To make matters worse, in Nigeria, 90% of schools do not have basic handwashing facilities with soap and water, leaving children vulnerable not only to Covid-19 but also to other infectious diseases.
Millions of children and young people across the country miss lessons to walk long distances to collect water or use bushes in the school grounds to go to the toilet. But due to a continued lack of clean water and soap, children are not only exposed to this disease, they risk spreading it among other members of their community, while those forced to stay home will miss out on vital education.
Globally, 3 billion people are living without somewhere to wash their hands with clean water and soap at home and one in four health centres lack these basic facilities on site. In Nigeria, only 7% of healthcare facilities have combined water, sanitation and hygiene access. Without clean water, good hygiene and sanitation, health centres, the very places which are supposed to make you better and keep you well, are at high risk of becoming breeding grounds for Covid-19.
Healthcare workers are staring down this disease without the facilities needed to protect themselves and their patients. Despite this, less than 1% of the funding for responding to Covid-19 has been invested in scaling up access to clean water, sanitation and hygiene.
According to Evelyn Mere, Country Director of WaterAid Nigeria “It is unacceptable that in the midst of the global Covid-19 pandemic – where clean water and hygiene offer a vital first line of defence against the disease – over 160 million people in Nigeria are still living without basic handwashing facilities. How can they protect themselves adequately from this and other deadly diseases?
“As thousands of people across the world demonstrate their support, we are urgently calling on our government to listen and double investment in clean water and hygiene so that everyone, including the most vulnerable in our society, have the chance of a healthy and secure future.” she added.
This Global Handwashing Day, WaterAid Nigeria will be joining with thousands of others through its celebrity-backed Art of Change competition to call for governments to act by bringing clean water and hygiene to everyone. The competition was launched in July this year on the 10-year anniversary of water and sanitation being recognised by the United Nations General Assembly as vital human rights, which should be afforded to every person.
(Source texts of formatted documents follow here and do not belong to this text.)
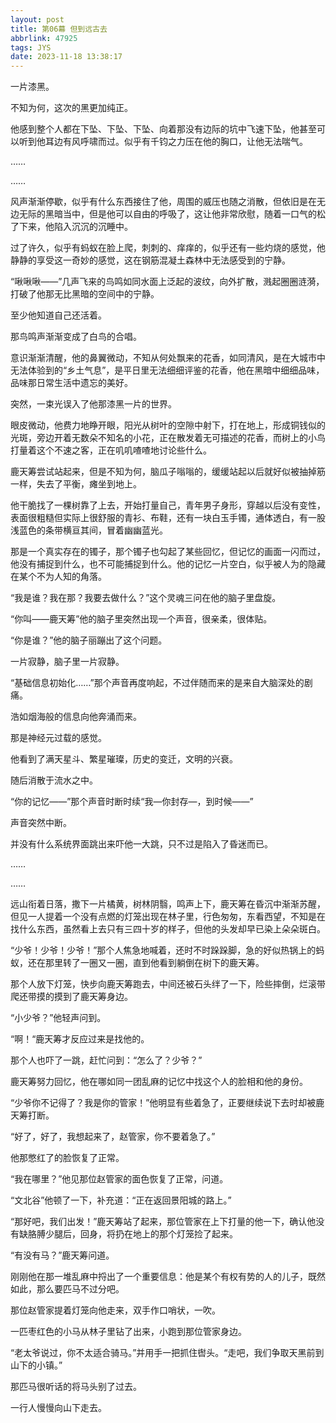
 ```yaml
---
layout: post
title: 第06幕 但到远古去
abbrlink: 47925
tags: JYS
date: 2023-11-18 13:38:17
---
```

一片漆黑。

不知为何，这次的黑更加纯正。

他感到整个人都在下坠、下坠、下坠、向着那没有边际的坑中飞速下坠，他甚至可以听到他耳边有风呼啸而过。似乎有千钧之力压在他的胸口，让他无法喘气。

……

……

风声渐渐停歇，似乎有什么东西接住了他，周围的威压也随之消散，但依旧是在无边无际的黑暗当中，但是他可以自由的呼吸了，这让他非常欣慰，随着一口气的松了下来，他陷入沉沉的沉睡中。

过了许久，似乎有蚂蚁在脸上爬，刺刺的、痒痒的，似乎还有一些灼烧的感觉，他静静的享受这一奇妙的感觉，这在钢筋混凝土森林中无法感受到的宁静。

“啾啾啾——”几声飞来的鸟鸣如同水面上泛起的波纹，向外扩散，溅起圈圈涟漪，打破了他那无比黑暗的空间中的宁静。

至少他知道自己还活着。

那鸟鸣声渐渐变成了白鸟的合唱。

意识渐渐清醒，他的鼻翼微动，不知从何处飘来的花香，如同清风，是在大城市中无法体验到的“乡土气息”，是平日里无法细细评鉴的花香，他在黑暗中细细品味，品味那日常生活中遗忘的美好。

突然，一束光误入了他那漆黑一片的世界。

眼皮微动，他费力地睁开眼，阳光从树叶的空隙中射下，打在地上，形成铜钱似的光斑，旁边开着无数朵不知名的小花，正在散发着无可描述的花香，而树上的小鸟打量着这个不速之客，正在叽叽喳喳地讨论些什么。

鹿天筹尝试站起来，但是不知为何，脑瓜子嗡嗡的，缓缓站起以后就好似被抽掉筋一样，失去了平衡，瘫坐到地上。

他干脆找了一棵树靠了上去，开始打量自己，青年男子身形，穿越以后没有变性，表面很粗糙但实际上很舒服的青衫、布鞋，还有一块白玉手镯，通体透白，有一股浅蓝色的条带横亘其间，冒着幽幽蓝光。

那是一个真实存在的镯子，那个镯子也勾起了某些回忆，但记忆的画面一闪而过，他没有捕捉到什么，也不可能捕捉到什么。他的记忆一片空白，似乎被人为的隐藏在某个不为人知的角落。

“我是谁？我在那？我要去做什么？”这个灵魂三问在他的脑子里盘旋。

“你叫——鹿天筹”他的脑子里突然出现一个声音，很亲柔，很体贴。

“你是谁？”他的脑子丽蹦出了这个问题。

一片寂静，脑子里一片寂静。

“基础信息初始化……”那个声音再度响起，不过伴随而来的是来自大脑深处的剧痛。

浩如烟海般的信息向他奔涌而来。

那是神经元过载的感觉。

他看到了满天星斗、繁星璀璨，历史的变迁，文明的兴衰。

随后消散于流水之中。

“你的记忆——”那个声音时断时续“我—你封存—，到时候——”

声音突然中断。

并没有什么系统界面跳出来吓他一大跳，只不过是陷入了昏迷而已。

……

……

远山衔着日落，撒下一片橘黄，树林阴翳，鸣声上下，鹿天筹在昏沉中渐渐苏醒，但见一人提着一个没有点燃的灯笼出现在林子里，行色匆匆，东看西望，不知是在找什么东西，虽然看上去只有三四十岁的样子，但他的头发却早已染上朵朵斑白。

“少爷！少爷！少爷！”那个人焦急地喊着，还时不时跺跺脚，急的好似热锅上的蚂蚁，还在那里转了一圈又一圈，直到他看到躺倒在树下的鹿天筹。

那个人放下灯笼，快步向鹿天筹跑去，中间还被石头绊了一下，险些摔倒，烂滚带爬还带摸的摸到了鹿天筹身边。

“小少爷？”他轻声问到。

“啊！“鹿天筹才反应过来是找他的。

那个人也吓了一跳，赶忙问到：“怎么了？少爷？”

鹿天筹努力回忆，他在哪如同一团乱麻的记忆中找这个人的脸相和他的身份。

“少爷你不记得了？我是你的管家！”他明显有些着急了，正要继续说下去时却被鹿天筹打断。

“好了，好了，我想起来了，赵管家，你不要着急了。”

他那憋红了的脸恢复了正常。

“我在哪里？”他见那位赵管家的面色恢复了正常，问道。

“文北谷”他顿了一下，补充道：“正在返回景阳城的路上。”

“那好吧，我们出发！”鹿天筹站了起来，那位管家在上下打量的他一下，确认他没有缺胳膊少腿后，回身，将扔在地上的那个灯笼捡了起来。

“有没有马？”鹿天筹问道。

刚刚他在那一堆乱麻中捋出了一个重要信息：他是某个有权有势的人的儿子，既然如此，那么要匹马不过分吧。

那位赵管家提着灯笼向他走来，双手作口哨状，一吹。

一匹枣红色的小马从林子里钻了出来，小跑到那位管家身边。

“老太爷说过，你不太适合骑马。”并用手一把抓住辔头。“走吧，我们争取天黑前到山下的小镇。”

那匹马很听话的将马头别了过去。

一行人慢慢向山下走去。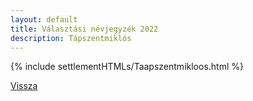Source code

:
 ```yaml
---
layout: default
title: Választási névjegyzék 2022
description: Tápszentmiklós
---
```


{% include settlementHTMLs/Taapszentmikloos.html %}

[Vissza](./)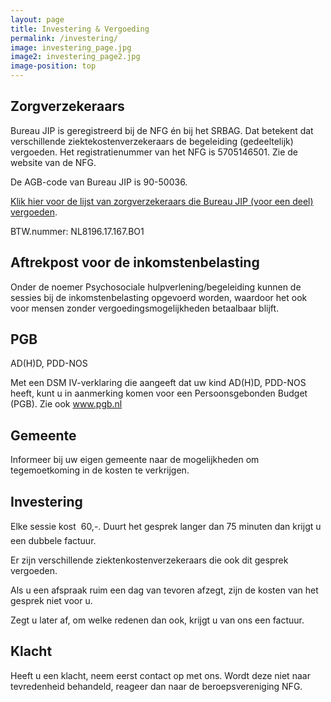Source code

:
```yaml
---
layout: page
title: Investering & Vergoeding
permalink: /investering/
image: investering_page.jpg
image2: investering_page2.jpg
image-position: top
---
```


## Zorgverzekeraars

Bureau JIP is geregistreerd bij de NFG &eacute;n bij het SRBAG. Dat betekent dat verschillende ziektekostenverzekeraars de begeleiding (gedeeltelijk) vergoeden. Het registratienummer van het NFG is 5705146501. Zie de website van de NFG.

De AGB-code van Bureau JIP is 90-50036.

[Klik hier voor de lijst van zorgverzekeraars die Bureau JIP (voor een deel) vergoeden](https://www.de-nfg.nl/vergoedingen.html).

 

BTW.nummer: NL8196.17.167.BO1

## Aftrekpost voor de inkomstenbelasting

Onder de noemer Psychosociale hulpverlening/begeleiding kunnen de sessies bij de inkomstenbelasting opgevoerd worden, waardoor het ook voor mensen zonder vergoedingsmogelijkheden betaalbaar blijft.

## PGB

AD(H)D, PDD-NOS

Met een DSM IV-verklaring die aangeeft dat uw kind AD(H)D, PDD-NOS heeft, kunt u in aanmerking komen voor een Persoonsgebonden Budget (PGB). Zie ook www.pgb.nl

## Gemeente

Informeer bij uw eigen gemeente naar de mogelijkheden om tegemoetkoming in de kosten te verkrijgen.

## Investering

Elke sessie kost  60,-. Duurt het gesprek langer dan 75 minuten dan krijgt u een dubbele factuur.

Er zijn verschillende ziektenkostenverzekeraars die ook dit gesprek vergoeden.

Als u een afspraak ruim een dag van tevoren afzegt, zijn de kosten van het gesprek niet voor u.

Zegt u later af, om welke redenen dan ook, krijgt u van ons een factuur.

## Klacht

Heeft u een klacht, neem eerst contact op met ons. Wordt deze niet naar tevredenheid behandeld, reageer dan naar de beroepsvereniging NFG.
It attracted 285 artists across 44 countries who produced inspiring artwork on the theme of water and hygiene to help use their art as a force for good and make the voices of millions heard on this important issue
Today, WaterAid has announced that the powerful winning Art of Change piece, chosen by the public, ‘Clean water saves lives’ will now be presented to government leaders across the world, together with a letter of support, urging them to make sure everyone has water and hygiene to defend themselves and their communities against diseases – including Covid-19.
Access to water, sanitation and hygiene services are fundamental to improving lives, health, livelihoods, gender equality, education outcomes and for driving economic and sustainable development. Now, more than ever, the basic human rights to these essential services must be upheld, with particular attention given to the poorest, most vulnerable and marginalised segments of the population who are most vulnerable to infectious diseases such as COVID-19, in order to ensure that we truly leave no one behind.